Bagi umat Islam yang menyaksikan video tersebut, tentu saja mengusik emosi mereka. “Jangan hanya berteriak ‘saya Pancasila’ tapi nihil dari sifat-sifat kelima sila tersebut,” ucap Wakil Ketua Komisi Hukum MUI Pusat, Anton Tabah, seperti dikutip Suara.com, menanggapi video tersebut.
Kini, setidaknya ada lima orang tersangka perusakan musala itu. Menteri Agama (Menag) Fachrul Razi sendiri berjanji akan memproses izin pendirian musala tersebut.
Sejatinya, Musala Al-Hidayah sudah mengantongi izin yakni berupa izin pendirian rumah ibadah dari Kantor Kementerian Agama Kabupaten Minahasa Utara. Rekomendasi tertuang dalam surat bernomor B-263/KK.23.13.2/BA.00.1/01/2020 yang ditandatangani Kepala Kantor Kemenag Minahasa Utara Anneke M Purukan.
Merusak Kerukunan Umat
Penolakan pembangunan rumah ibadah seringkali menimpa umat Islam di daerah muslim minoritas. Jauh sebelum ini, sejumlah elemen masyarakat non-Muslim di Kota Bitung, Sulawesi Utara, menolak pembangunan Masjid Asy-Syuhada. Menurut perwakilan Masjid Asy-Syuhada, Karmin Mayau, dalam 10 tahun terakhir, umat Islam kesulitan dalam mendapatkan izin membangun masjid.
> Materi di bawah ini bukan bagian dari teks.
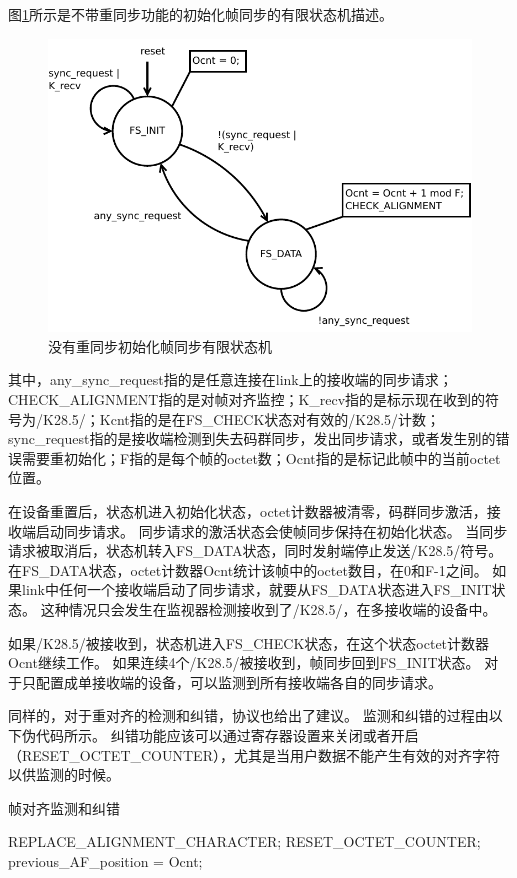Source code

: \documentclass[UTF8]{ctexart}
\begin{document}
图\ref{fig:ifs_fsm_non_resync}所示是不带重同步功能的初始化帧同步的有限状态机描述。
\begin{figure}[H]
	\centering
	\includegraphics[width=16cm]{./img/ifs_fsm_non_resync.pdf}
	\caption{没有重同步初始化帧同步有限状态机}
	\label{fig:ifs_fsm_non_resync}
\end{figure}

其中，any\_sync\_request指的是任意连接在link上的接收端的同步请求；CHECK\_ALIGNMENT指的是对帧对齐监控；K\_recv指的是标示现在收到的符号为/K28.5/；Kcnt指的是在FS\_CHECK状态对有效的/K28.5/计数；sync\_request指的是接收端检测到失去码群同步，发出同步请求，或者发生别的错误需要重初始化；F指的是每个帧的octet数；Ocnt指的是标记此帧中的当前octet位置。

在设备重置后，状态机进入初始化状态，octet计数器被清零，码群同步激活，接收端启动同步请求。
同步请求的激活状态会使帧同步保持在初始化状态。
当同步请求被取消后，状态机转入FS\_DATA状态，同时发射端停止发送/K28.5/符号。
在FS\_DATA状态，octet计数器Ocnt统计该帧中的octet数目，在0和F-1之间。
如果link中任何一个接收端启动了同步请求，就要从FS\_DATA状态进入FS\_INIT状态。
这种情况只会发生在监视器检测接收到了/K28.5/，在多接收端的设备中。

如果/K28.5/被接收到，状态机进入FS\_CHECK状态，在这个状态octet计数器Ocnt继续工作。
如果连续4个/K28.5/被接收到，帧同步回到FS\_INIT状态。
对于只配置成单接收端的设备，可以监测到所有接收端各自的同步请求。

同样的，对于重对齐的检测和纠错，协议也给出了建议。
监测和纠错的过程由以下伪代码所示。
纠错功能应该可以通过寄存器设置来关闭或者开启（RESET\_OCTET\_COUNTER），尤其是当用户数据不能产生有效的对齐字符以供监测的时候。

\begin{algorithm}[H]
	\caption{帧对齐监测和纠错}
    \begin{algorithmic}[1]
    		\State REPLACE\_ALIGNMENT\_CHARACTER;
    			\State RESET\_OCTET\_COUNTER;
    		\EndIf
    			\State previous\_AF\_position = Ocnt;
    		\EndIf
    	\EndIf
    \end{algorithmic}
\end{algorithm}
\end{document}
Baca Juga: Ribuan Umat Lintas Agama Gelar Gerak Jalan Kerukunan untuk Indonesia
Pada akhir 2015, warga Manokwari yang sebagian besar berasal dari Gereja Kristen Injili juga menolak pembangunan masjid di Kompleks Anday, Distrik Manokwari Selatan, Papua Barat. Mereka melakukan demo. Mereka menilai pembangunan masjid di lokasi itu akan merusak kerukunan umat beragama di Manokwari. Alasannya, tempat itu merupakan pintu masuk pertama agama Kristen ke Papua.
Bahkan, umat Islam di Kabupaten Tolikara, Papua, pernah merasakan langsung teror ketika pelaksanaan ibadah. Pada 17 Juli 2015, sekelompok warga yang diduga dari Gereja Injili di Indonesia meminta umat Islam menghentikan Salat Idul Fitri. Aksi massa tidak sampai di situ, mereka membakar masjid, enam rumah dan 11 kios.
Berakhir Damai
Konflik pendirian tempat ibadah memang banyak terjadi di banyak daerah. Di Bekasi Jawa Barat, misalnya, sempat terjadi penolakan pendirian Gereja Santa Clara. Namun, konflik ini berakhir damai. Kini, Gereja Santa Clara berdiri megah di Bekasi Utara.
Selain Santa Clara, ada tiga gereja lain yang pembangunannya diprotes dan mendapatkan aksi penolakan di Bekasi. Ketiga gereja adalah Galilea di Kelurahan Jakasetia, Stanislaus Koska di Kecamatan Jatisampurna dan Manseng di Kecamatan Bekasi Utara. Semua masalah ini berakhir damai. Keberadaan mereka diterima oleh masyarakat.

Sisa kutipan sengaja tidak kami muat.